Störursachen sind z.B. Zähne mit entzündeter Pulpa, wurzelbehandelte tote Zähne, Wurzelreste im Kiefer, unbehandelte Zahnfleischtaschen Zahnbettentzündungen, also Parodontitis, nicht verträglicher Zahnersatz und Füllmaterial wie Amalgam, Fehlstellungen der Zähne und des Kiefers, Zysten.

Nicht all diese Störherde lassen sich durch Panorama-Röntgenaufnahmen oder/und durch Kältereiz sicher aufspüren. Da hilft nur die IR-Thermographie. Damit ist ein verdächtiger Zahnherd aufzuspüren. Ein Zahn kann bereits zu 80 Prozent abgestorben sein, obschon der Vitalitätstest ihn als „gesund“ ausweist. Entzündungen des Kieferknochens sind in nur 50 Prozent der Fälle auf dem Röntgenbild erkennbar. Dazu muß man wissen, dass sich im Röntgenbild eine Aufhellung um eine Wurzelfüllung herum erst dann zeigt, wenn schon bis zu 40 Prozent der Knochensubstanz abgebaut ist.

Wie verursacht ein kranker Zahn Schäden im Körper?

Ein gesunder Zahn ist mit seiner Wurzel im Kieferknochen eingebettet und durch ein fasriges Haltesystem dämpfend aufgehängt.
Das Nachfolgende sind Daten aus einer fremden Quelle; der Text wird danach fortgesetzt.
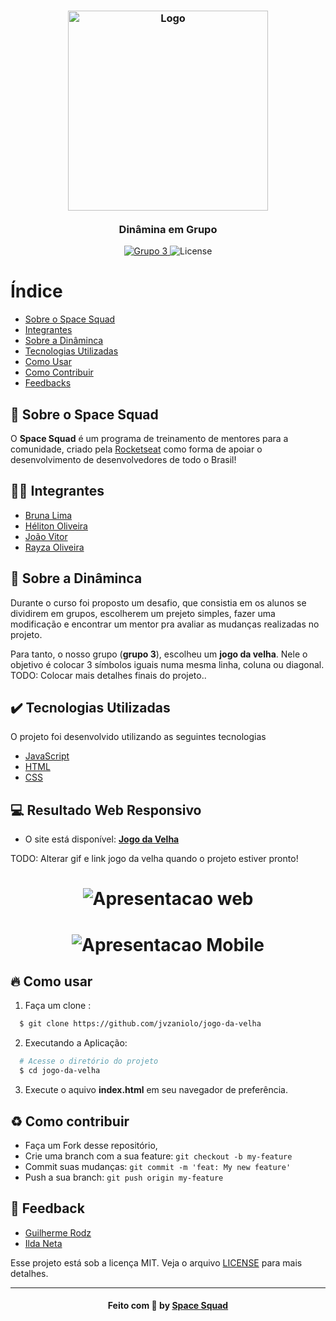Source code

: <h3 align="center">
    <img alt="Logo" title="#logo" width="320px" src="https://firebasestorage.googleapis.com/v0/b/resume-7d906.appspot.com/o/logo.png?alt=media&token=fc27a35d-871e-4cf4-9e71-9180c618cde8">
    <br />
    <br />
    <b>Dinâmina em Grupo</b>
    <br />
</h3>
<p align="center">
  <a href="https://rocketseat.com.br//">
    <img alt="Grupo 3" src="https://img.shields.io/badge/Grupo%20-%203-greeen">
  </a>
  <img alt="License" src="https://img.shields.io/badge/licence-MIT-greeen">
</p>

# Índice

- [Sobre o Space Squad](#sobre)
- [Integrantes](#participantes)
- [Sobre a Dinâminca](#dinaminca)
- [Tecnologias Utilizadas](#tecnologias-utilizadas)
- [Como Usar](#como-usar)
- [Como Contribuir](#como-contribuir)
- [Feedbacks](#feedback)

<a id="sobre"></a>

##  :rocket: Sobre o Space Squad

O <strong>Space Squad</strong> é um programa de treinamento de mentores para a comunidade, criado pela <a href="https://rocketseat.com.br/">Rocketseat</a> como forma de apoiar o desenvolvimento de desenvolvedores de todo o Brasil! 

<a id="participantes"></a>

## 👩‍💻 Integrantes

<ul>
<li><a href="https://github.com/BruFurtado" target="_blank">Bruna Lima</a></li>
<li><a href="https://github.com/helitonoliveiraa" target="_blank">Héliton Oliveira</a></li>
<li><a href="https://github.com/jvzaniolo" target="_blank">João Vitor</a></li>
<li><a href="https://github.com/RayzaOliveira" target="_blank">Rayza Oliveira</a></li>
</ul>

<a id="dinaminca"></a>

## :bookmark: Sobre a Dinâminca

Durante o curso foi proposto um desafio, que consistia em os alunos se dividirem em grupos, escolherem um prejeto simples, fazer uma modificação e encontrar um mentor pra avaliar as mudanças realizadas no projeto.

Para tanto, o nosso grupo (<strong>grupo 3</strong>), escolheu um <strong>jogo da velha</strong>. Nele o objetivo é colocar 3 símbolos iguais numa mesma linha, coluna ou diagonal. TODO: Colocar mais detalhes finais do projeto..  

<a id="tecnologias-utilizadas"></a>

## :heavy_check_mark: Tecnologias Utilizadas

O projeto foi desenvolvido utilizando as seguintes tecnologias

- [JavaScript](https://www.javascript.com/)
- [HTML](https://developer.mozilla.org/pt-BR/docs/Web/HTML)
- [CSS](https://developer.mozilla.org/pt-BR/docs/Web/CSS)


## :computer: Resultado Web Responsivo

- O site está disponível: **[Jogo da Velha](https://www.google.com.br)**

 TODO: Alterar gif e link jogo da velha quando o projeto estiver pronto!
<h1 align="center">
	<img src="https://blog.trakto.io/wp-content/uploads/2017/11/studio.gif" alt="Apresentacao web" />
</h1>

<h1 align="center">
	<img src="https://jonmgomes.com/wp-content/uploads/2020/01/1080_x_1080_Arrow_Swipe_GIF_1.gif" alt="Apresentacao Mobile" />
</h1>

<a id="como-usar"></a>


## :fire: Como usar


1. Faça um clone :

```sh
  $ git clone https://github.com/jvzaniolo/jogo-da-velha
```

2. Executando a Aplicação:

```sh
  # Acesse o diretório do projeto
  $ cd jogo-da-velha
```
3. Execute o aquivo <b>index.html</b> em seu navegador de preferência.
<a id="como-contribuir"></a>

## :recycle: Como contribuir

- Faça um Fork desse repositório,
- Crie uma branch com a sua feature: `git checkout -b my-feature`
- Commit suas mudanças: `git commit -m 'feat: My new feature'`
- Push a sua branch: `git push origin my-feature`

<a id="feedback"></a>

## 📌 Feedback

- <a href="https://github.com/guilhermerodz" target="_blank">Guilherme Rodz</a>
- <a href="https://github.com/ildaneta" target="_blank">Ilda Neta</a>
     


Esse projeto está sob a licença MIT. Veja o arquivo [LICENSE](https://github.com/jvzaniolo/jogo-da-velha/blob/master/LICENCE.md) para mais detalhes.

---

<h4 align="center">
    Feito com 💜 by 
    <a href="https://rocketseat.com.br/" target="_blank">Space Squad</a>
  


</h4>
Im Inneren des Zahns ruht der Zahnnerv mit Blutgefäßen. Dieses Gefäß-Nervenbündel ernährt den Zahn. Gleichzeitig wirkt die Nervenreizung wie ein Warnsystem. Schmerzmeldungen zeigen defekte oder erkrankte Zähne an. Ist aber dieser Nerv stark gereizt, etwa durch einen gebrochenen, überbelasteten, kariösen oder entzündeten Zahn, kann er absterben. Zurück bleiben im verzweigten Wurzelkanalsystem totes Nervengewebe: ein Füllhorn der Bakterien und Leichengifte. Der Zahn steht aber mit dem umliegenden Gewebe in Verbindung. Über die Wurzelhaut und über die Markräume des Kieferknochens gibt es ständig einen Austausch mit dem Blutsystem des Organismus: Bakterien und Gifte können den Körper überschwemmen. Noch gravierender sind die angerichteten Schäden der Zähne, die unbemerkt abgestorben aber nicht wurzelbehandelt sind.
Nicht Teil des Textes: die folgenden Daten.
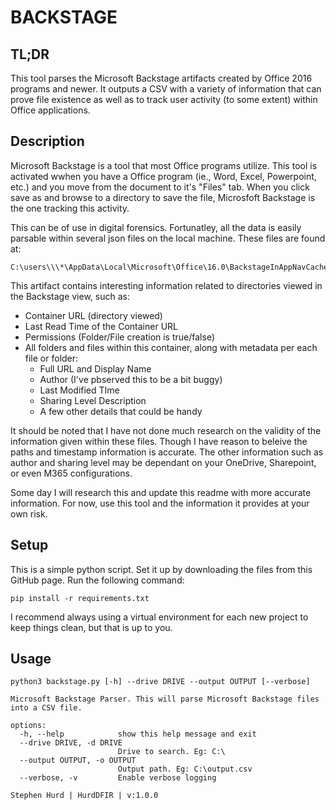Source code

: # BACKSTAGE
## TL;DR
This tool parses the Microsoft Backstage artifacts created by Office 2016 programs and newer. It outputs a CSV with a variety of information that can prove file existence as well as to track user activity (to some extent) within Office applications.

## Description
Microsoft Backstage is a tool that most Office programs utilize. This tool is activated wwhen you have a Office program (ie., Word, Excel, Powerpoint, etc.) and you move from the document to it's "Files" tab. When you click save as and browse to a directory to save the file, Microsfoft Backstage is the one tracking this activity. 

This can be of use in digital forensics. Fortunatley, all the data is easily parsable within several json files on the local machine. These files are found at:
```
C:\users\\\*\AppData\Local\Microsoft\Office\16.0\BackstageInAppNavCache\\\*\*\\\*.json
```

This artifact contains interesting information related to directories viewed in the Backstage view, such as:
- Container URL (directory viewed)
- Last Read Time of the Container URL
- Permissions (Folder/File creation is true/false)
- All folders and files within this container, along with metadata per each file or folder:
  - Full URL and Display Name
  - Author (I've pbserved this to be a bit buggy)
  - Last Modified TIme
  - Sharing Level Description
  - A few other details that could be handy 

It should be noted that I have not done much research on the validity of the information given within these files. Though I have reason to beleive the paths and timestamp information is accurate. The other information such as author and sharing level may be dependant on your OneDrive, Sharepoint, or even M365 configurations. 

Some day I will research this and update this readme with more accurate information. For now, use this tool and the information it provides at your own risk. 

## Setup
This is a simple python script. Set it up by downloading the files from this GitHub page. Run the following command:
```
pip install -r requirements.txt
```
I recommend always using a virtual environment for each new project to keep things clean, but that is up to you. 

## Usage
```
python3 backstage.py [-h] --drive DRIVE --output OUTPUT [--verbose]

Microsoft Backstage Parser. This will parse Microsoft Backstage files into a CSV file.

options:
  -h, --help            show this help message and exit
  --drive DRIVE, -d DRIVE
                        Drive to search. Eg: C:\
  --output OUTPUT, -o OUTPUT
                        Output path. Eg: C:\output.csv
  --verbose, -v         Enable verbose logging

Stephen Hurd | HurdDFIR | v:1.0.0
```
Giftstoffe mit Fernwirkung

Die feinen Dentinkanälchen, also die Seitenkanäle in der Zahnsubstanz unterhalb der Schutzschicht des Zahnes sind für Zellen der körpereigenen Abwehr – etwa für weiße Blutkörperchen – nicht durchgängig, wohl aber für Bakterien. Und eben diese sind praktisch immun gegen Antibiotika. Damit stellen die Seitenkanäle ein ideales Nährmedium für Keime dar, also für bakterielle Infekte. Wegen der Wechselbeziehungen zwischen Zähnen und Organen haben sie eine Fernwirkung. Vielen von uns ist das nicht bewusst. Einige dieser Giftstoffe und Bakterien verbreiten sich dann über die Mundhöhle oder die Blut- und Lymphbahn und können sich in Geweben des Organismus einlagern. Zahnstörfelder können oft über Jahrzehnte im Untergrund schlummern – diese „Wühlmäuse“ arbeiten im Geschädigten wie in einer Giftfabrik, die ständig Bakterien und Leichengifte in den Körper schaufeln.
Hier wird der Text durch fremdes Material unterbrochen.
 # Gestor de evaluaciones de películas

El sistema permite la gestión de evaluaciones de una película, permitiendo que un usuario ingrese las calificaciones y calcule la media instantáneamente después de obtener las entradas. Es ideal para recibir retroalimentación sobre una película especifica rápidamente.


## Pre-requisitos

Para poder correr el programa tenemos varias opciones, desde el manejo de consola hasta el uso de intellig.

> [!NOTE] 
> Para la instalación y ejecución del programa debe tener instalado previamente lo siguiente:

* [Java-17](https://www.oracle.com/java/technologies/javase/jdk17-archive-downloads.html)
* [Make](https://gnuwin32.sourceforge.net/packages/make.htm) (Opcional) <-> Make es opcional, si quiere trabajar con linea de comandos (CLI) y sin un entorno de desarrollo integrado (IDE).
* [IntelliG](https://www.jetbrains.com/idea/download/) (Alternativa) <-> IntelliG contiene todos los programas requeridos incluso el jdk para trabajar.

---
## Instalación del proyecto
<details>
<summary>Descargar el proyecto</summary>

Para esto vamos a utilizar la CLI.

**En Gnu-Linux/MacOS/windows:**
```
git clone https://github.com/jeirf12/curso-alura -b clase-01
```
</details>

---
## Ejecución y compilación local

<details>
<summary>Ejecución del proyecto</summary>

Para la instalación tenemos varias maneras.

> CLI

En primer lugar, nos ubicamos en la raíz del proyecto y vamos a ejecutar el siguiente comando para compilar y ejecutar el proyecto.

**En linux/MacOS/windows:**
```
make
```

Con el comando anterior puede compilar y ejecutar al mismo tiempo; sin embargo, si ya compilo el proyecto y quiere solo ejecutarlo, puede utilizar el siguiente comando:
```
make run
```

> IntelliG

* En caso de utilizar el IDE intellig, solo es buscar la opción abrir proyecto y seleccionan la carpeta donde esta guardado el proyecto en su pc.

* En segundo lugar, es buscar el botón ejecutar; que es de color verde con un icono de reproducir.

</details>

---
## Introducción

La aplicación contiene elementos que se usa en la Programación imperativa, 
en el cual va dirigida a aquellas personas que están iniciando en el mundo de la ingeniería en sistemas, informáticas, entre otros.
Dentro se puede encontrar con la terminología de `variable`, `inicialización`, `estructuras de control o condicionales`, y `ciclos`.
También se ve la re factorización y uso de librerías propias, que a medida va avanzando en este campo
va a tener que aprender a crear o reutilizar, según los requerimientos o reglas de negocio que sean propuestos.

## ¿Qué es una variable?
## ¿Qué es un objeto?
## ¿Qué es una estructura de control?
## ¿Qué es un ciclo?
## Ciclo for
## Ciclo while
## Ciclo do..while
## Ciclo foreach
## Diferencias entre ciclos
Was lösen die Giftstoffe aus?

Zähne können den Körper über ihre „Ferngiftspritzen“ schädigen, auch wenn sie selbst kaum Beschwerden verursachen. So kommt es zu Infektionen des Herzens, Infarkten, Schlaganfällen, Bluthochdruck, Arteriosklerose, Augenleiden, Lungenentzündungen, Bluterkrankungen, Entzündungen der Gelenke, Hirn-Abszessen, Alzheimer, chronische Müdigkeit, Depression, Allergien.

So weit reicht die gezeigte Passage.